Feat-Y : Peut-on relier le changement climatique et l’activité volcanique et quel rapprochement peut-on en faire ?

J-M.B : Le rapprochement reste limité. L’activité volcanique résulte de l’activité interne de la Terre alors que le climat est lié à son activité externe. Ce ne sont pas les mêmes sphères qui interviennent. Dans le cas du volcanisme, il s’agit de la lithosphère. Dans le cas du climat, c’est plutôt l’atmosphère et l’hydrosphère. Les liens existent mais ne sont pas immédiats au niveau du réchauffement ou du refroidissement climatique. Les grandes éruptions volcaniques ont ponctuellement tendance à refroidir le climat. Ce qui pourrait apparaître comme une bonne chose. Mais comme c’est en une seule fois, d’un seul coup donc très irrégulièrement et ce n’est pas souhaitable. On préfèrerait des évolutions qui soient linéaires, régulières. De grosses éruptions peuvent produire un certain refroidissement, au niveau d’un hémisphère souvent. Celle du Pinatubo aux Philippines en 1991, avait induit une baisse de température de l’hémisphère nord de trois dixièmes de degrés qui s’était amortie sur trois ans.

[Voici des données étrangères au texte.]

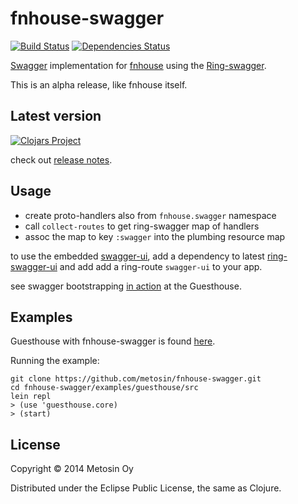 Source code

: # fnhouse-swagger

[![Build Status](https://travis-ci.org/metosin/fnhouse-swagger.svg?branch=master)](https://travis-ci.org/metosin/fnhouse-swagger)
[![Dependencies Status](http://jarkeeper.com/metosin/fnhouse-swagger/status.png)](http://jarkeeper.com/metosin/fnhouse-swagger)

[Swagger](https://helloreverb.com/developers/swagger) implementation
for [fnhouse](https://github.com/Prismatic/fnhouse) using the
[Ring-swagger](https://github.com/metosin/ring-swagger).

This is an alpha release, like fnhouse itself.

## Latest version

[![Clojars Project](http://clojars.org/metosin/fnhouse-swagger/latest-version.svg)](http://clojars.org/metosin/fnhouse-swagger)

check out [release notes](https://github.com/metosin/fnhouse-swagger/releases).

## Usage

- create proto-handlers also from `fnhouse.swagger` namespace
- call `collect-routes` to get ring-swagger map of handlers
- assoc the map to key `:swagger` into the plumbing resource map

to use the embedded [swagger-ui](https://github.com/wordnik/swagger-ui),
add a dependency to latest [ring-swagger-ui](https://github.com/metosin/ring-swagger-ui)
and add add a ring-route `swagger-ui` to your app.

see swagger bootstrapping [in action](https://github.com/metosin/fnhouse-swagger/blob/master/examples/guesthouse/src/guesthouse/core.clj#L29-L53) at the Guesthouse.

## Examples

Guesthouse with fnhouse-swagger is found [here](https://github.com/metosin/fnhouse-swagger/tree/master/examples/guesthouse).

Running the example:

```
git clone https://github.com/metosin/fnhouse-swagger.git
cd fnhouse-swagger/examples/guesthouse/src
lein repl
> (use 'guesthouse.core)
> (start)
```


## License

Copyright © 2014 Metosin Oy

Distributed under the Eclipse Public License, the same as Clojure.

Inversement, le réchauffement climatique a peu d’action sur les volcans. Le seul effet possible est lié à la fonte des calottes glaciaires et les volcans sous-glaciaires pourraient être alors un peu plus actifs comme par exemple en Islande. Mais cela reste modeste. Il n’y a pas de lien immédiat.

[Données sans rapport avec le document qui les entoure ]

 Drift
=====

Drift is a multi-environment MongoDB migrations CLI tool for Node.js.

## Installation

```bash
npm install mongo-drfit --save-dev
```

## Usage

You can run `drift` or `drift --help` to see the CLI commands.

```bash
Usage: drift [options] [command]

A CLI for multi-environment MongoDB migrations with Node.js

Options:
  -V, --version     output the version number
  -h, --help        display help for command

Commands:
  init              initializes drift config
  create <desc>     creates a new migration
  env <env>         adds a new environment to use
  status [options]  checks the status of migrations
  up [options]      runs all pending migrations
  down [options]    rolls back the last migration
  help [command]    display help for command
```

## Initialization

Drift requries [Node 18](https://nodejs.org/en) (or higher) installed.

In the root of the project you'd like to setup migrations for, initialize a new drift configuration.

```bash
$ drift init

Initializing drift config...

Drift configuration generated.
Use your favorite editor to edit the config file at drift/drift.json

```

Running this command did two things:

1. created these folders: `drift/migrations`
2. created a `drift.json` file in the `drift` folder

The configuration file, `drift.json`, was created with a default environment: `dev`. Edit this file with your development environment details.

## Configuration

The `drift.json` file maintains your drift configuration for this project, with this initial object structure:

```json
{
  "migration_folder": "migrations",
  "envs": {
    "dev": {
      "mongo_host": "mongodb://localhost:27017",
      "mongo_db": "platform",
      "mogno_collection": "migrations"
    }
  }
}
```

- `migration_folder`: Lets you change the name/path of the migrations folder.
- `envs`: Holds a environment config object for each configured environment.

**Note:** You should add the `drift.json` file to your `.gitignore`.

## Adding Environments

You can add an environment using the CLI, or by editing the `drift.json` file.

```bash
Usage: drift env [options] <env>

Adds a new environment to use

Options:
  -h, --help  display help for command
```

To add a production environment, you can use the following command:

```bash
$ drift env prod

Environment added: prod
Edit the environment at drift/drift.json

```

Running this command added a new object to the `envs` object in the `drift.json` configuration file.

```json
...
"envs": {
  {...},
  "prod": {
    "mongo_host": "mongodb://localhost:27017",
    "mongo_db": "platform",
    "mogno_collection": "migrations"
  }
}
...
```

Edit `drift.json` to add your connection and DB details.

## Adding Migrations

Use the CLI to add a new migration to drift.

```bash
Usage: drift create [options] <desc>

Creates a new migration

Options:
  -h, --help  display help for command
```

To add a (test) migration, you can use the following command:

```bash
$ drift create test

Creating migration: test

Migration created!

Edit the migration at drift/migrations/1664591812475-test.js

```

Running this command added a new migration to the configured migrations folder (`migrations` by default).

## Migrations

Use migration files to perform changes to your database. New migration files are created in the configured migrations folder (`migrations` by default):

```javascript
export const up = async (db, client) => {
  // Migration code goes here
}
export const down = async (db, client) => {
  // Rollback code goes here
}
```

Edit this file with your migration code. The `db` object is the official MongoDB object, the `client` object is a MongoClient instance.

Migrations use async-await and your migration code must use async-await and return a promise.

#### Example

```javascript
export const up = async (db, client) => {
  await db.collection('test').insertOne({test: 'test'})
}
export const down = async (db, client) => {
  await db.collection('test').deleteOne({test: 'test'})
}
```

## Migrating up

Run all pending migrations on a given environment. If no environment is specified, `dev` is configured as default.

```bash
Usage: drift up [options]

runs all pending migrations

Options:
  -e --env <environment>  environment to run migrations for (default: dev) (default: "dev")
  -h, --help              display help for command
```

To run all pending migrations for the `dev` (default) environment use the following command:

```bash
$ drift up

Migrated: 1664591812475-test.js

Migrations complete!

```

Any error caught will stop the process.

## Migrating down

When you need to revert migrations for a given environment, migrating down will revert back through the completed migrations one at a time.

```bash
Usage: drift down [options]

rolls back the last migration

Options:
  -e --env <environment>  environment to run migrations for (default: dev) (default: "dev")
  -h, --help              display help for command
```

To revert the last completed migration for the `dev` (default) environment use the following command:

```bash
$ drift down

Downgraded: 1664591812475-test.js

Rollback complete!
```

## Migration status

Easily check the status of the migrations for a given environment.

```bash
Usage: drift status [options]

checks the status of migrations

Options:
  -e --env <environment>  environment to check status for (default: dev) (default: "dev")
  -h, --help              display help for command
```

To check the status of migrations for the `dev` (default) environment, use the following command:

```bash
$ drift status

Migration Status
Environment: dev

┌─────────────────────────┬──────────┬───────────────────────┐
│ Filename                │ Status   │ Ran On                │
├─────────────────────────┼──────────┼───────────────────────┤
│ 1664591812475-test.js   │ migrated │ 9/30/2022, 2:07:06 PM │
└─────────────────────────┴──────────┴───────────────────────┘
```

S’il y avait une catastrophe majeure, une super-éruption, comme il y a eu à Yellowstone il y a 630 000 ans, ce serait une catastrophe telle que sur l’hémisphère nord, on connaîtrait une baisse de la température de 10°C. Ce serait un « hiver volcanique » qui durerait une quinzaine d’années : une catastrophe écologique qui ne s’inscrirait pas dans une ligne régulière de réchauffement ou de refroidissement climatique. Une telle super-éruption, qui émet 1000 km3 de produits volcaniques, est 1000 fois plus importante qu’une éruption classique et donc, heureusement, 1000 fois plus rare. Les probabilités restent donc faibles.

Propos recueillis par Jonathan Baudoin

Jacques-Marie Bardintzeff est volcanologue, professeur à l’université Paris-Saclay. Il est l’auteur du livre Volcanologue (éditions L’Harmattan, 2017).